◆ PROBLEM TO WORK ON: Repeat every entry exactly as it appears.

Source records
◇ ◇ ◇

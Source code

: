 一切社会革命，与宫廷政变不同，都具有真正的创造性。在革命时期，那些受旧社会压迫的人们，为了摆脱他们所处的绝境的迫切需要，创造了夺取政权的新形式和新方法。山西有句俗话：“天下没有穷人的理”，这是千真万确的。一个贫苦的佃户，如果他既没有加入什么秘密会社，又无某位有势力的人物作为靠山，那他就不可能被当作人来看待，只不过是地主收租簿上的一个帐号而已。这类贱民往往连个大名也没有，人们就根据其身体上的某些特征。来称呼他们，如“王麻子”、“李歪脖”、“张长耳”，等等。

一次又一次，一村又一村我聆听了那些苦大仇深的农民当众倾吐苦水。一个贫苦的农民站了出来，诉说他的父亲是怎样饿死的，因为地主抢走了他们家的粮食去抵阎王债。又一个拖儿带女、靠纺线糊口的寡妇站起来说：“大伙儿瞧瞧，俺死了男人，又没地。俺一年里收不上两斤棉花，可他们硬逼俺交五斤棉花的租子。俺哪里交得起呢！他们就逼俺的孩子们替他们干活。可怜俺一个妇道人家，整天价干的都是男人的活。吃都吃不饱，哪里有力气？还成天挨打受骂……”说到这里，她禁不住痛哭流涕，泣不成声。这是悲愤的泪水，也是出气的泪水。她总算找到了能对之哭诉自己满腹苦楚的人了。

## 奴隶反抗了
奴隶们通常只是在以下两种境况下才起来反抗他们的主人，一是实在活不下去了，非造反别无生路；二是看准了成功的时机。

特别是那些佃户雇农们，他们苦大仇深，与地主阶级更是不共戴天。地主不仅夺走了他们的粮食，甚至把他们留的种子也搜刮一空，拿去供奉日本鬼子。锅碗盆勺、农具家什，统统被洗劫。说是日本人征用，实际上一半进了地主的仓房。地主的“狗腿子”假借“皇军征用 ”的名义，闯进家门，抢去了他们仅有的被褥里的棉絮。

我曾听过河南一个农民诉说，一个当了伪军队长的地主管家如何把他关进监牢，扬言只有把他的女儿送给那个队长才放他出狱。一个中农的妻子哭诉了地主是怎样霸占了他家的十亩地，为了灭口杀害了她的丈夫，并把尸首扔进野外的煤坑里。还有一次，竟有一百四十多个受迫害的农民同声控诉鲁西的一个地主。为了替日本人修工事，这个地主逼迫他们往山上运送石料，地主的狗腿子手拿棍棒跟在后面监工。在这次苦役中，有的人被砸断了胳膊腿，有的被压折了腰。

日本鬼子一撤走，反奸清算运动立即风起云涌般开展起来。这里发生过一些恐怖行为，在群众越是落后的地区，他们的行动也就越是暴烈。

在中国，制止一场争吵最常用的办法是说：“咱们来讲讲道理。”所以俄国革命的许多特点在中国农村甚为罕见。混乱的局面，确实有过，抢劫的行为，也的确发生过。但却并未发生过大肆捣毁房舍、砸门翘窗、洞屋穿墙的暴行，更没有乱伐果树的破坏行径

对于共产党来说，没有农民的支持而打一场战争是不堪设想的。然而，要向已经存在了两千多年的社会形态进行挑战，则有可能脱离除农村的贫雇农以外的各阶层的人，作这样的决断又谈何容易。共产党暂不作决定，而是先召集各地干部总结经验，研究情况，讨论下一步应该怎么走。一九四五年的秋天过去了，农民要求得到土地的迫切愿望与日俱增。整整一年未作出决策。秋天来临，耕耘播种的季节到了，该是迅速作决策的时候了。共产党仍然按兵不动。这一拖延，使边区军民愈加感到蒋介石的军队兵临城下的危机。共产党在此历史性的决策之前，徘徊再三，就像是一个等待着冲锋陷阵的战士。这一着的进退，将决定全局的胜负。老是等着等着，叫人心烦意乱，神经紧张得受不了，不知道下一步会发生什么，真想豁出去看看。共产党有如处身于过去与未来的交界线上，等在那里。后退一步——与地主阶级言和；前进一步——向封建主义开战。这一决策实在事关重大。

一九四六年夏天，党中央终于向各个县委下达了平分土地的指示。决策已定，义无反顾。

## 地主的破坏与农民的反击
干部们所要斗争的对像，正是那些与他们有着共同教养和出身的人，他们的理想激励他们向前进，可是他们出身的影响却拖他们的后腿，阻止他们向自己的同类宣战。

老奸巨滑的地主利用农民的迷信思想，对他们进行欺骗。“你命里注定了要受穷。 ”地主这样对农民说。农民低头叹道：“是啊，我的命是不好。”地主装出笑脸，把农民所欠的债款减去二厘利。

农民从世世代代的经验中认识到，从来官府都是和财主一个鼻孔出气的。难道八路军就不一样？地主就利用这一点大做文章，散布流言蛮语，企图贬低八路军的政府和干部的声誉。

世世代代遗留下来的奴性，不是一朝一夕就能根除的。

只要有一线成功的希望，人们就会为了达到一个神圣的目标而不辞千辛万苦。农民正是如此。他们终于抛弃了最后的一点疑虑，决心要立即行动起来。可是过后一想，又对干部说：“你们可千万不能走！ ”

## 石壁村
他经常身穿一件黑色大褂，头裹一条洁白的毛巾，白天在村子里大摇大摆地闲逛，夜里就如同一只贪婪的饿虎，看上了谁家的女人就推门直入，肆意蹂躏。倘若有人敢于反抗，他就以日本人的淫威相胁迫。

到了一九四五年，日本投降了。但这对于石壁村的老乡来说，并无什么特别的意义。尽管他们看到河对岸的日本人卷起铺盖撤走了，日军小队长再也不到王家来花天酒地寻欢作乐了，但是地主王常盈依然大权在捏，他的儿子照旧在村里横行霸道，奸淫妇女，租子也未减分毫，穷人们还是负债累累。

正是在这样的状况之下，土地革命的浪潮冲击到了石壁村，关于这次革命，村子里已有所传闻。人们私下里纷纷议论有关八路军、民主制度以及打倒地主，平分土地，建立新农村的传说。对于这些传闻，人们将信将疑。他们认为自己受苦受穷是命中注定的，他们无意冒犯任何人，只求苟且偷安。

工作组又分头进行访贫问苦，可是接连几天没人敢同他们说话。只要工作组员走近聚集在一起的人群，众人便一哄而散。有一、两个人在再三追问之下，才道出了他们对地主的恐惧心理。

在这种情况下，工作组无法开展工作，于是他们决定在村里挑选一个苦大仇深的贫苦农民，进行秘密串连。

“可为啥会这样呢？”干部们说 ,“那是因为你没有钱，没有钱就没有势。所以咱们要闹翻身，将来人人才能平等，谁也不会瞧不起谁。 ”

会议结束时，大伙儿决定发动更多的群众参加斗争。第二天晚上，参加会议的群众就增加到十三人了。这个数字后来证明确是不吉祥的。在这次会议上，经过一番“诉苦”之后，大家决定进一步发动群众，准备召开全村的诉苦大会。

◇ ◇ ◇

◆ COMPLETED TASK:
Source code

: 一切社会革命，与宫廷政变不同，都具有真正的创造性。在革命时期，那些受旧社会压迫的人们，为了摆脱他们所处的绝境的迫切需要，创造了夺取政权的新形式和新方法。山西有句俗话：“天下没有穷人的理”，这是千真万确的。一个贫苦的佃户，如果他既没有加入什么秘密会社，又无某位有势力的人物作为靠山，那他就不可能被当作人来看待，只不过是地主收租簿上的一个帐号而已。这类贱民往往连个大名也没有，人们就根据其身体上的某些特征。来称呼他们，如“王麻子”、“李歪脖”、“张长耳”，等等。

一次又一次，一村又一村我聆听了那些苦大仇深的农民当众倾吐苦水。一个贫苦的农民站了出来，诉说他的父亲是怎样饿死的，因为地主抢走了他们家的粮食去抵阎王债。又一个拖儿带女、靠纺线糊口的寡妇站起来说：“大伙儿瞧瞧，俺死了男人，又没地。俺一年里收不上两斤棉花，可他们硬逼俺交五斤棉花的租子。俺哪里交得起呢！他们就逼俺的孩子们替他们干活。可怜俺一个妇道人家，整天价干的都是男人的活。吃都吃不饱，哪里有力气？还成天挨打受骂……”说到这里，她禁不住痛哭流涕，泣不成声。这是悲愤的泪水，也是出气的泪水。她总算找到了能对之哭诉自己满腹苦楚的人了。

## 奴隶反抗了
奴隶们通常只是在以下两种境况下才起来反抗他们的主人，一是实在活不下去了，非造反别无生路；二是看准了成功的时机。

特别是那些佃户雇农们，他们苦大仇深，与地主阶级更是不共戴天。地主不仅夺走了他们的粮食，甚至把他们留的种子也搜刮一空，拿去供奉日本鬼子。锅碗盆勺、农具家什，统统被洗劫。说是日本人征用，实际上一半进了地主的仓房。地主的“狗腿子”假借“皇军征用 ”的名义，闯进家门，抢去了他们仅有的被褥里的棉絮。

我曾听过河南一个农民诉说，一个当了伪军队长的地主管家如何把他关进监牢，扬言只有把他的女儿送给那个队长才放他出狱。一个中农的妻子哭诉了地主是怎样霸占了他家的十亩地，为了灭口杀害了她的丈夫，并把尸首扔进野外的煤坑里。还有一次，竟有一百四十多个受迫害的农民同声控诉鲁西的一个地主。为了替日本人修工事，这个地主逼迫他们往山上运送石料，地主的狗腿子手拿棍棒跟在后面监工。在这次苦役中，有的人被砸断了胳膊腿，有的被压折了腰。

日本鬼子一撤走，反奸清算运动立即风起云涌般开展起来。这里发生过一些恐怖行为，在群众越是落后的地区，他们的行动也就越是暴烈。

在中国，制止一场争吵最常用的办法是说：“咱们来讲讲道理。”所以俄国革命的许多特点在中国农村甚为罕见。混乱的局面，确实有过，抢劫的行为，也的确发生过。但却并未发生过大肆捣毁房舍、砸门翘窗、洞屋穿墙的暴行，更没有乱伐果树的破坏行径

对于共产党来说，没有农民的支持而打一场战争是不堪设想的。然而，要向已经存在了两千多年的社会形态进行挑战，则有可能脱离除农村的贫雇农以外的各阶层的人，作这样的决断又谈何容易。共产党暂不作决定，而是先召集各地干部总结经验，研究情况，讨论下一步应该怎么走。一九四五年的秋天过去了，农民要求得到土地的迫切愿望与日俱增。整整一年未作出决策。秋天来临，耕耘播种的季节到了，该是迅速作决策的时候了。共产党仍然按兵不动。这一拖延，使边区军民愈加感到蒋介石的军队兵临城下的危机。共产党在此历史性的决策之前，徘徊再三，就像是一个等待着冲锋陷阵的战士。这一着的进退，将决定全局的胜负。老是等着等着，叫人心烦意乱，神经紧张得受不了，不知道下一步会发生什么，真想豁出去看看。共产党有如处身于过去与未来的交界线上，等在那里。后退一步——与地主阶级言和；前进一步——向封建主义开战。这一决策实在事关重大。

一九四六年夏天，党中央终于向各个县委下达了平分土地的指示。决策已定，义无反顾。

## 地主的破坏与农民的反击
干部们所要斗争的对像，正是那些与他们有着共同教养和出身的人，他们的理想激励他们向前进，可是他们出身的影响却拖他们的后腿，阻止他们向自己的同类宣战。

老奸巨滑的地主利用农民的迷信思想，对他们进行欺骗。“你命里注定了要受穷。 ”地主这样对农民说。农民低头叹道：“是啊，我的命是不好。”地主装出笑脸，把农民所欠的债款减去二厘利。

农民从世世代代的经验中认识到，从来官府都是和财主一个鼻孔出气的。难道八路军就不一样？地主就利用这一点大做文章，散布流言蛮语，企图贬低八路军的政府和干部的声誉。

世世代代遗留下来的奴性，不是一朝一夕就能根除的。

只要有一线成功的希望，人们就会为了达到一个神圣的目标而不辞千辛万苦。农民正是如此。他们终于抛弃了最后的一点疑虑，决心要立即行动起来。可是过后一想，又对干部说：“你们可千万不能走！ ”

## 石壁村
他经常身穿一件黑色大褂，头裹一条洁白的毛巾，白天在村子里大摇大摆地闲逛，夜里就如同一只贪婪的饿虎，看上了谁家的女人就推门直入，肆意蹂躏。倘若有人敢于反抗，他就以日本人的淫威相胁迫。

到了一九四五年，日本投降了。但这对于石壁村的老乡来说，并无什么特别的意义。尽管他们看到河对岸的日本人卷起铺盖撤走了，日军小队长再也不到王家来花天酒地寻欢作乐了，但是地主王常盈依然大权在捏，他的儿子照旧在村里横行霸道，奸淫妇女，租子也未减分毫，穷人们还是负债累累。

正是在这样的状况之下，土地革命的浪潮冲击到了石壁村，关于这次革命，村子里已有所传闻。人们私下里纷纷议论有关八路军、民主制度以及打倒地主，平分土地，建立新农村的传说。对于这些传闻，人们将信将疑。他们认为自己受苦受穷是命中注定的，他们无意冒犯任何人，只求苟且偷安。

工作组又分头进行访贫问苦，可是接连几天没人敢同他们说话。只要工作组员走近聚集在一起的人群，众人便一哄而散。有一、两个人在再三追问之下，才道出了他们对地主的恐惧心理。

在这种情况下，工作组无法开展工作，于是他们决定在村里挑选一个苦大仇深的贫苦农民，进行秘密串连。

“可为啥会这样呢？”干部们说 ,“那是因为你没有钱，没有钱就没有势。所以咱们要闹翻身，将来人人才能平等，谁也不会瞧不起谁。 ”

会议结束时，大伙儿决定发动更多的群众参加斗争。第二天晚上，参加会议的群众就增加到十三人了。这个数字后来证明确是不吉祥的。在这次会议上，经过一番“诉苦”之后，大家决定进一步发动群众，准备召开全村的诉苦大会。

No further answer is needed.